PROBLEM TO SOLVE -> Write out, word for word, the part of the listing below that opens with the line containing "gain scales as" and closes with the line containing "linear reference by", keeping both of those lines and adding no others.

EXTRACTED DATA ->
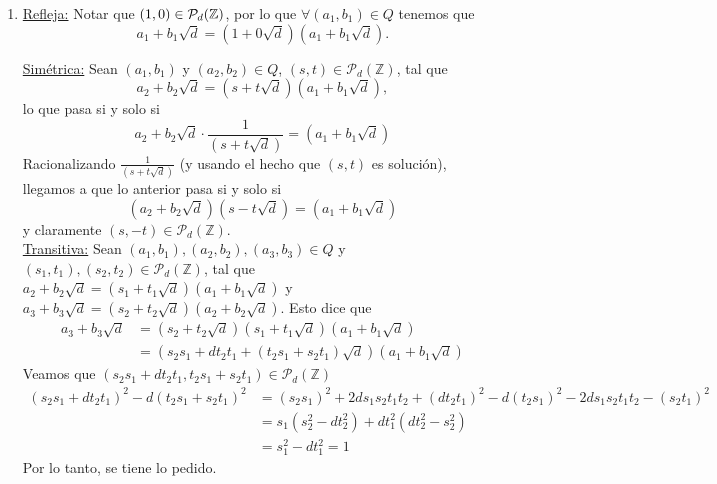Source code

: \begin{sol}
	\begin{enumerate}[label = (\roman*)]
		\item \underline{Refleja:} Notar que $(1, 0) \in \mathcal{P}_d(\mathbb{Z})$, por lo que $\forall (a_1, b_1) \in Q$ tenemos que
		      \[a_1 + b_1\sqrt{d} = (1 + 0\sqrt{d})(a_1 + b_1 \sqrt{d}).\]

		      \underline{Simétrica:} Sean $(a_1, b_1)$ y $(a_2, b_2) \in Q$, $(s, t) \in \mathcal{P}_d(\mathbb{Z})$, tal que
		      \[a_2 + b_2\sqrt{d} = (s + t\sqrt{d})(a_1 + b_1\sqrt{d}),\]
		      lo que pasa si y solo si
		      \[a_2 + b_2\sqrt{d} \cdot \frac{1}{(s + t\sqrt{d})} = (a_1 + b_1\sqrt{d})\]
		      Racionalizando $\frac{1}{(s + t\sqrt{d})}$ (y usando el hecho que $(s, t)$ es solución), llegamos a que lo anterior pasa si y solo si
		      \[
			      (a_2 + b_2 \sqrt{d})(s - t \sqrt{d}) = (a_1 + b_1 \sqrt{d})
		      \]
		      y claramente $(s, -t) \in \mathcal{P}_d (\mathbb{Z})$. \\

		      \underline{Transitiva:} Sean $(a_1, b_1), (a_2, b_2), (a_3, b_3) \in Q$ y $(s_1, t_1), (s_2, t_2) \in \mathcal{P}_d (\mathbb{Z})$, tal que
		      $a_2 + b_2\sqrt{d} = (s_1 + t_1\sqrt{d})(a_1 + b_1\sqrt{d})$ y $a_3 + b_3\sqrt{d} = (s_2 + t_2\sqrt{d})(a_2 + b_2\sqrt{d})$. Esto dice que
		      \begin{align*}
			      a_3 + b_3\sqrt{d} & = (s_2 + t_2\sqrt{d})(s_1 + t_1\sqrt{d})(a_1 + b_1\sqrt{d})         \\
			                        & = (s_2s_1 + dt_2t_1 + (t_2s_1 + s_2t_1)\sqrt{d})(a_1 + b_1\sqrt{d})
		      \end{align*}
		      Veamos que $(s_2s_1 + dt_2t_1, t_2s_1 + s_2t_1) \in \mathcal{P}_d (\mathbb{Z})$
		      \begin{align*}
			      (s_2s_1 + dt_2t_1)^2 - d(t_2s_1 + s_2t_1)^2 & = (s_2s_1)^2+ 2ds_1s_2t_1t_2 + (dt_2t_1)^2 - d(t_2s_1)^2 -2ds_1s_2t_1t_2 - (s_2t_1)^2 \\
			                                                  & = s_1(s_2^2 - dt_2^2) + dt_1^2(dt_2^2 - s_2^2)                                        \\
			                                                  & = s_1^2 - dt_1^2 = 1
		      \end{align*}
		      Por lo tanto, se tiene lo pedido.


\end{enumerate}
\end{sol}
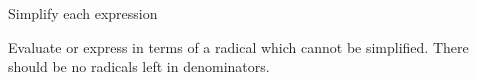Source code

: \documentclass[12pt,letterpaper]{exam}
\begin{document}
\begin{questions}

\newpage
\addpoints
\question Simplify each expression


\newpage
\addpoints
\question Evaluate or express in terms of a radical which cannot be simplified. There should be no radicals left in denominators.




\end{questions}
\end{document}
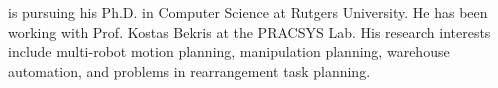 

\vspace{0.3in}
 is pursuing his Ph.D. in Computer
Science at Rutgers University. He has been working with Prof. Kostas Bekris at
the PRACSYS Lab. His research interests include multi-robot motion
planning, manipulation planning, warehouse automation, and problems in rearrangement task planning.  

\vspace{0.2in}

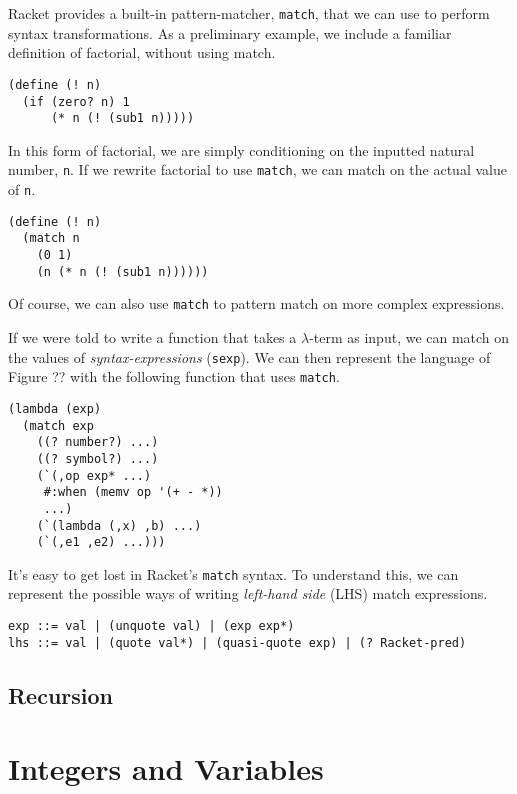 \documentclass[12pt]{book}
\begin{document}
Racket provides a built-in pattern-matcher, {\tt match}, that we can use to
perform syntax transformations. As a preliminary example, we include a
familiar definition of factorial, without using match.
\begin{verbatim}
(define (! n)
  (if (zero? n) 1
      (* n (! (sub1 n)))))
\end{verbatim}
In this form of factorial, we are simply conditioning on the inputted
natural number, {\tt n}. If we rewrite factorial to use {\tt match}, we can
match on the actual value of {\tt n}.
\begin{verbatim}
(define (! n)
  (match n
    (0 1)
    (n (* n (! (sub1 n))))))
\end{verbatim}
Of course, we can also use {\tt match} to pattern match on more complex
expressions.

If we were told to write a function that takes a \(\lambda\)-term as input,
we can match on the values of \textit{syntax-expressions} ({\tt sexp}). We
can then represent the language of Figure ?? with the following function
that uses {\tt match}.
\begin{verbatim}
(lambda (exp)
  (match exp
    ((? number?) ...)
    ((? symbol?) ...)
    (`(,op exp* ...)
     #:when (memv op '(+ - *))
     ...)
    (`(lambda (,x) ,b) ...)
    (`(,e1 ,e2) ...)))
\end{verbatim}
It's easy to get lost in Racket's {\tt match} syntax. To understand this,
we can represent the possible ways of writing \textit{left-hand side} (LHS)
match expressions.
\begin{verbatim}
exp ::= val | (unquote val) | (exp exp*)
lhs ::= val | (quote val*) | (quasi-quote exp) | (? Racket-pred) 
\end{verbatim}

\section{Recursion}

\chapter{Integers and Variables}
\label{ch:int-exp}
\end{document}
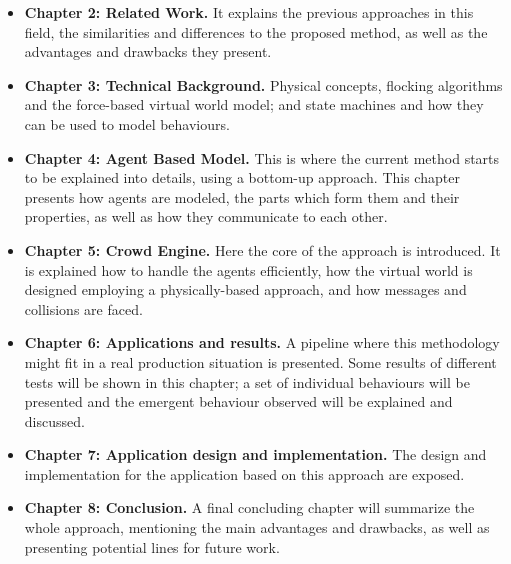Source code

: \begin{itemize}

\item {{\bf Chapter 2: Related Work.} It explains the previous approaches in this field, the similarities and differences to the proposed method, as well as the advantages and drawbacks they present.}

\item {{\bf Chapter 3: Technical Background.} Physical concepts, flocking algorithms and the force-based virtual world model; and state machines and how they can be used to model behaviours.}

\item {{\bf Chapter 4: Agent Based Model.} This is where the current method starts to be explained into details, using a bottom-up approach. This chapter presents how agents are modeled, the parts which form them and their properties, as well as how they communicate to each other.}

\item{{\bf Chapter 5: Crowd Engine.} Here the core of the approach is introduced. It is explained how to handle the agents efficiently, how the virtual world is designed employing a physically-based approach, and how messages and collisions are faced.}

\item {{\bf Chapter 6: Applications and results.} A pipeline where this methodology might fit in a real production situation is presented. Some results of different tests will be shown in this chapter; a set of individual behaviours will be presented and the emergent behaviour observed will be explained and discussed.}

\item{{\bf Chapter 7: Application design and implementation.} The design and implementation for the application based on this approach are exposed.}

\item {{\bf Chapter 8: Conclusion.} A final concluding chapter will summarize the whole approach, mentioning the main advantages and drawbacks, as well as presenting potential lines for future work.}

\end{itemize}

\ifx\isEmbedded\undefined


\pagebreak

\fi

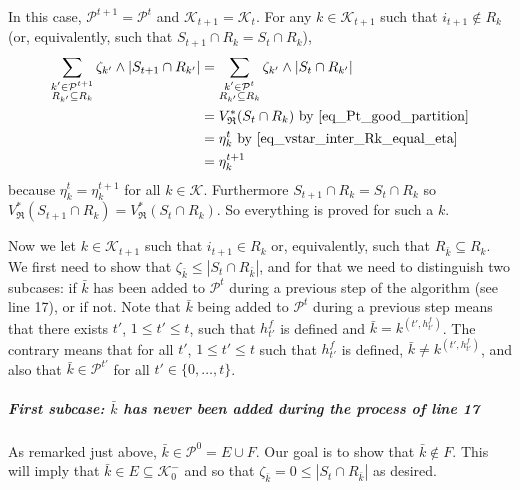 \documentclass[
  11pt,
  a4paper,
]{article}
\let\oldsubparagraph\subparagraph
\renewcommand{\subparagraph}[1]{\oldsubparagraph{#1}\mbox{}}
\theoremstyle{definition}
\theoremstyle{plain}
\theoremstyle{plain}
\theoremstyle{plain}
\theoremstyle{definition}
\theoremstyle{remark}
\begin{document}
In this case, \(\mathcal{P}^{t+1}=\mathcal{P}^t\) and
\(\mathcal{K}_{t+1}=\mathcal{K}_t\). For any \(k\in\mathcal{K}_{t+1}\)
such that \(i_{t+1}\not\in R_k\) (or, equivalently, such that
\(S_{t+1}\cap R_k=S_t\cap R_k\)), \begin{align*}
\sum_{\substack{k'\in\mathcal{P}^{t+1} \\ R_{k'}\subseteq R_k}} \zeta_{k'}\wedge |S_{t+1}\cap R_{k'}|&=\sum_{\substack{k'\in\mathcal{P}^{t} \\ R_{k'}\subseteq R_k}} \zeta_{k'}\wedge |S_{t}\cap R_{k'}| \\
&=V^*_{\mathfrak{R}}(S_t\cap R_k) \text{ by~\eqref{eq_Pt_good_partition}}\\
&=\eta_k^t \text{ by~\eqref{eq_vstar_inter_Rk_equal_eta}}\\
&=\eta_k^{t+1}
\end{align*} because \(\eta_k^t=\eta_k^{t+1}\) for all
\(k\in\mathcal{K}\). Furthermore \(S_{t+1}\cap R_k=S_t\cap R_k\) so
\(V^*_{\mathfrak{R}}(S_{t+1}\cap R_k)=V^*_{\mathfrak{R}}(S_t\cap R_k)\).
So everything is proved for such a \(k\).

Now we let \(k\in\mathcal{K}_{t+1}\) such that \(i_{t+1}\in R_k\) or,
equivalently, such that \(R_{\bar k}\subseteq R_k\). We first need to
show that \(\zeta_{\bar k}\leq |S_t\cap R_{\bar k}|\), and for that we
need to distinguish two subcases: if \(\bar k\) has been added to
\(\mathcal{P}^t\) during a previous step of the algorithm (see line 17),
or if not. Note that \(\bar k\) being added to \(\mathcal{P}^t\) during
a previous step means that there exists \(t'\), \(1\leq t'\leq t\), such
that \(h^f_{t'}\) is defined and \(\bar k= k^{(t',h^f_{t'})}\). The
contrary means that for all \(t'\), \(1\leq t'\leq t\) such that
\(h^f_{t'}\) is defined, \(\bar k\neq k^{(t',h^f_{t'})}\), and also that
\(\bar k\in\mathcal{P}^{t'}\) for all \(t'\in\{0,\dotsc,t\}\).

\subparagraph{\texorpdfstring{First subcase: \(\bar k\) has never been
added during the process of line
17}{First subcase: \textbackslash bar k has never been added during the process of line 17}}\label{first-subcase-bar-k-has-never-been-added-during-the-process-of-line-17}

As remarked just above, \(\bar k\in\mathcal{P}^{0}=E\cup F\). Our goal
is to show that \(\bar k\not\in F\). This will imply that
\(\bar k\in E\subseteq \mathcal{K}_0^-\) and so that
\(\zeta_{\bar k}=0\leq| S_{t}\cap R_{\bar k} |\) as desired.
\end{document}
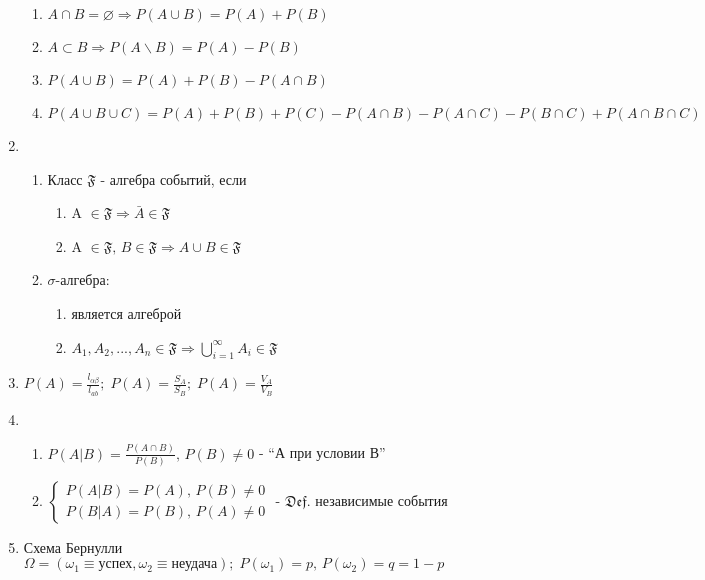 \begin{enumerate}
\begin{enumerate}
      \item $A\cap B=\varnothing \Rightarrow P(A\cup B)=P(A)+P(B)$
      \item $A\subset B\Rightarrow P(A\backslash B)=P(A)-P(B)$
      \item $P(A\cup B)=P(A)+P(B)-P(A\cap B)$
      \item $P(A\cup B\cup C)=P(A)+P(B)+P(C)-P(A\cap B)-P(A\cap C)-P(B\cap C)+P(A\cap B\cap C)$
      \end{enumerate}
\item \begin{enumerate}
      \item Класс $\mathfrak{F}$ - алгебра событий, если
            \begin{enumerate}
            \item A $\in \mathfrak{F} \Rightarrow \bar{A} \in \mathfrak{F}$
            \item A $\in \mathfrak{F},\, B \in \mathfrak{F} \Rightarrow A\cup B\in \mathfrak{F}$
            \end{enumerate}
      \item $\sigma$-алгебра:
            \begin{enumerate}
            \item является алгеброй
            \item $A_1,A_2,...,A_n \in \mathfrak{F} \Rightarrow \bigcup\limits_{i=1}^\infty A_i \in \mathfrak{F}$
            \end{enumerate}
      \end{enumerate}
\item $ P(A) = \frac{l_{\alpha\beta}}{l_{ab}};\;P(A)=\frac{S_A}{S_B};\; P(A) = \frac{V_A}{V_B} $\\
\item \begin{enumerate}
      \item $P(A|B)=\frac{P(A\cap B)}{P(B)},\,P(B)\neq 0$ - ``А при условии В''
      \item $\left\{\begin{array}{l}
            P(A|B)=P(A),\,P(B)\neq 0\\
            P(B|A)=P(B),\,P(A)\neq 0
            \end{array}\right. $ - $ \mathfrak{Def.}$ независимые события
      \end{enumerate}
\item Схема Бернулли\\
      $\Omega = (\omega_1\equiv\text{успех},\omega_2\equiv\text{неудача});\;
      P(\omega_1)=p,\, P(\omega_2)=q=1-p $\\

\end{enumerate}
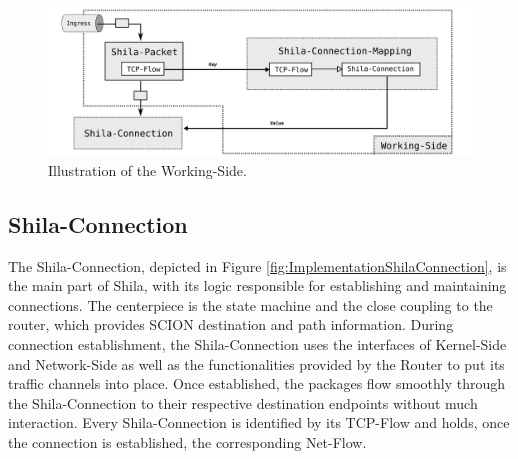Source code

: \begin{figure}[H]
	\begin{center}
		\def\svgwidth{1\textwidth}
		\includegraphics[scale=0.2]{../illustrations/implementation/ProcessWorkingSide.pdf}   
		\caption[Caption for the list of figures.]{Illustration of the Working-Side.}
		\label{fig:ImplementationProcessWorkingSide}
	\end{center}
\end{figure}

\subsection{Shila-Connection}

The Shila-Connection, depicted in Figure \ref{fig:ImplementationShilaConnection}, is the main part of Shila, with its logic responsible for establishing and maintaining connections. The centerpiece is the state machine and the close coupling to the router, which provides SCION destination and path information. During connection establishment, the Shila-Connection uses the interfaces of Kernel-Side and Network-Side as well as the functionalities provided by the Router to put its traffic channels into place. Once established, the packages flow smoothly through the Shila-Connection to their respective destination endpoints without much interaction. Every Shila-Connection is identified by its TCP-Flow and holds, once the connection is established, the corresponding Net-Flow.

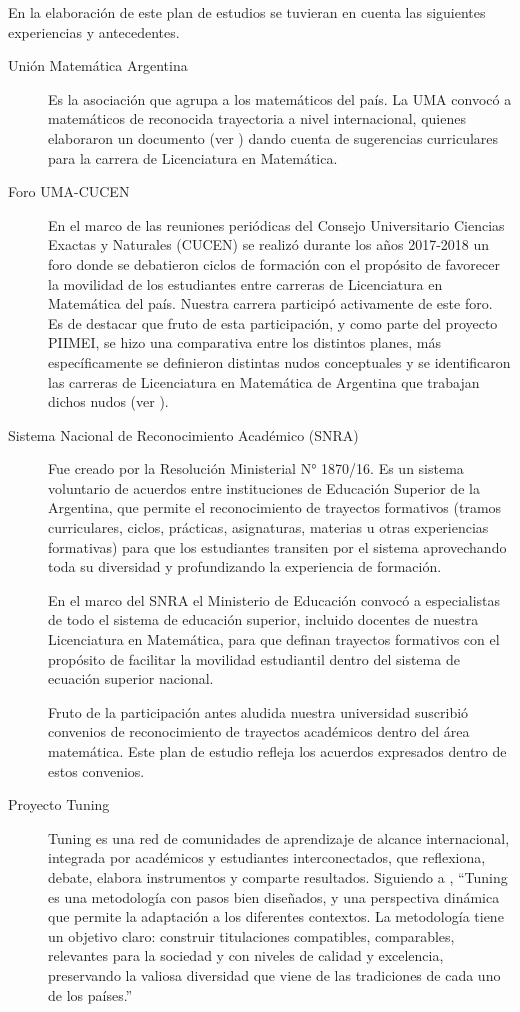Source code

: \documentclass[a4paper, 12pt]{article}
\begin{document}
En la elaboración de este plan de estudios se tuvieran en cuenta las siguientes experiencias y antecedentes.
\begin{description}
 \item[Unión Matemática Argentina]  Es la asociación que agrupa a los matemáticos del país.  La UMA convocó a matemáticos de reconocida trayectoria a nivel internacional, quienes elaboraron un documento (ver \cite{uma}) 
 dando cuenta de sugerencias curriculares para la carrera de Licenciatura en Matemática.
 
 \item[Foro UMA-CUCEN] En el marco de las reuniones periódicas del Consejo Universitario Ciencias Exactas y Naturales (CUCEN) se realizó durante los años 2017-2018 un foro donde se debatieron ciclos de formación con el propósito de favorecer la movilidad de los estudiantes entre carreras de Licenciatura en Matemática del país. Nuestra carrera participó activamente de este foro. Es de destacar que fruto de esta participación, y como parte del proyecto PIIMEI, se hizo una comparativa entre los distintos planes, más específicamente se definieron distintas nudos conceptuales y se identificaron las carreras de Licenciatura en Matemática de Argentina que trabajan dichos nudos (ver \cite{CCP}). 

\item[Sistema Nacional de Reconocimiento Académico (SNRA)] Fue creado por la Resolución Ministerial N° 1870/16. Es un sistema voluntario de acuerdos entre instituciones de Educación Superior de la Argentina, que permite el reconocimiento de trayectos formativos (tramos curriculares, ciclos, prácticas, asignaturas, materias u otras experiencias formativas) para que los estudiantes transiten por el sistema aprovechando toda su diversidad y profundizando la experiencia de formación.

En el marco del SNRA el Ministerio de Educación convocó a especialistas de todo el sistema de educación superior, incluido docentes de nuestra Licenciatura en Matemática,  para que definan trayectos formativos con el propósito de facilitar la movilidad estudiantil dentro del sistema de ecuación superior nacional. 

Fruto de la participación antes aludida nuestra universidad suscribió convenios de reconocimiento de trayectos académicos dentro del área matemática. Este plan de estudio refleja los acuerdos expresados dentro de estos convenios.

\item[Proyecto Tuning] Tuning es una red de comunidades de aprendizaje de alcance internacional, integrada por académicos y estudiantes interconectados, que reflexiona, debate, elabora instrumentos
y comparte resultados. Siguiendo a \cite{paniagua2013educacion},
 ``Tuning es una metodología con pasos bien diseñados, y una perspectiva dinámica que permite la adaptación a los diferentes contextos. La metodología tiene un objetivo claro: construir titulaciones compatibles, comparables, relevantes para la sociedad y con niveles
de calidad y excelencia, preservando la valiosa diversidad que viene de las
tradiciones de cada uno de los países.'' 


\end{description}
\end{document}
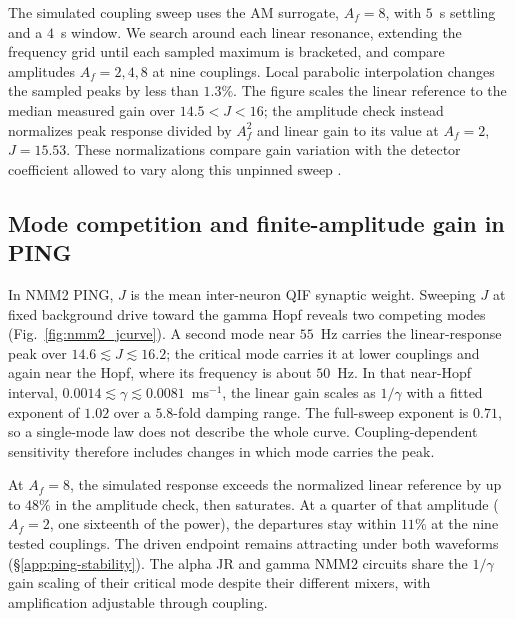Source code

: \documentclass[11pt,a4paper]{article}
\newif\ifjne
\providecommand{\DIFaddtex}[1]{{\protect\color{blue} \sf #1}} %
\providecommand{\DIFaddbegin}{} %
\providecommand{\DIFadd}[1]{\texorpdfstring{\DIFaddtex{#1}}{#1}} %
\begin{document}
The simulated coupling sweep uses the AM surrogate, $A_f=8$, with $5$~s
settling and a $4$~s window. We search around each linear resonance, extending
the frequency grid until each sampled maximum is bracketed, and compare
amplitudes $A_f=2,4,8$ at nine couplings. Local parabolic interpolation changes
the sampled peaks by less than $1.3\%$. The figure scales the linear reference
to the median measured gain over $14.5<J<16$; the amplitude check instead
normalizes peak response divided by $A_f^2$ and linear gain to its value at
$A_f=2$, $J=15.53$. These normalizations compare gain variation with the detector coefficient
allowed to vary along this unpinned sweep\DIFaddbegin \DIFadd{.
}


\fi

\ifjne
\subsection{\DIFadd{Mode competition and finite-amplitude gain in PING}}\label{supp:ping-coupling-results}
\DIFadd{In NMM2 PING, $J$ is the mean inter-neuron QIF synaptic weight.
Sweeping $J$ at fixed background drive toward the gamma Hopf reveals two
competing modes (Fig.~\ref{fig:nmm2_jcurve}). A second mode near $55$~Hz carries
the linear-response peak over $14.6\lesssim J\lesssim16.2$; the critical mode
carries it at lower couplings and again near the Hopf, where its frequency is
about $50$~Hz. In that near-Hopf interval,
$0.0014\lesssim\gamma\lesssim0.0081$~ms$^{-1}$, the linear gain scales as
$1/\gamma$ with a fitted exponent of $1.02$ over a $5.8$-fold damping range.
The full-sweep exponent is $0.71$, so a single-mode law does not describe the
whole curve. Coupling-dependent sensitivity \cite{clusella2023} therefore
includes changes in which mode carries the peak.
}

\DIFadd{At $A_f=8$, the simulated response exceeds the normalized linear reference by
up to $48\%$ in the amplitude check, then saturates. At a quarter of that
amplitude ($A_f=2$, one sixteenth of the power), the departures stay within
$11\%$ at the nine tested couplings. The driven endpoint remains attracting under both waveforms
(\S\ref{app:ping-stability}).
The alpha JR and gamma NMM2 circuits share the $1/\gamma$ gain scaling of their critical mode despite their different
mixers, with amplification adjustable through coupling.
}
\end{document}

REPLY ->
$0.0014\lesssim\gamma\lesssim0.0081$~ms$^{-1}$, the linear gain scales as
$1/\gamma$ with a fitted exponent of $1.02$ over a $5.8$-fold damping range.
The full-sweep exponent is $0.71$, so a single-mode law does not describe the
whole curve. Coupling-dependent sensitivity \cite{clusella2023} therefore
includes changes in which mode carries the peak.
}

\DIFadd{At $A_f=8$, the simulated response exceeds the normalized linear reference by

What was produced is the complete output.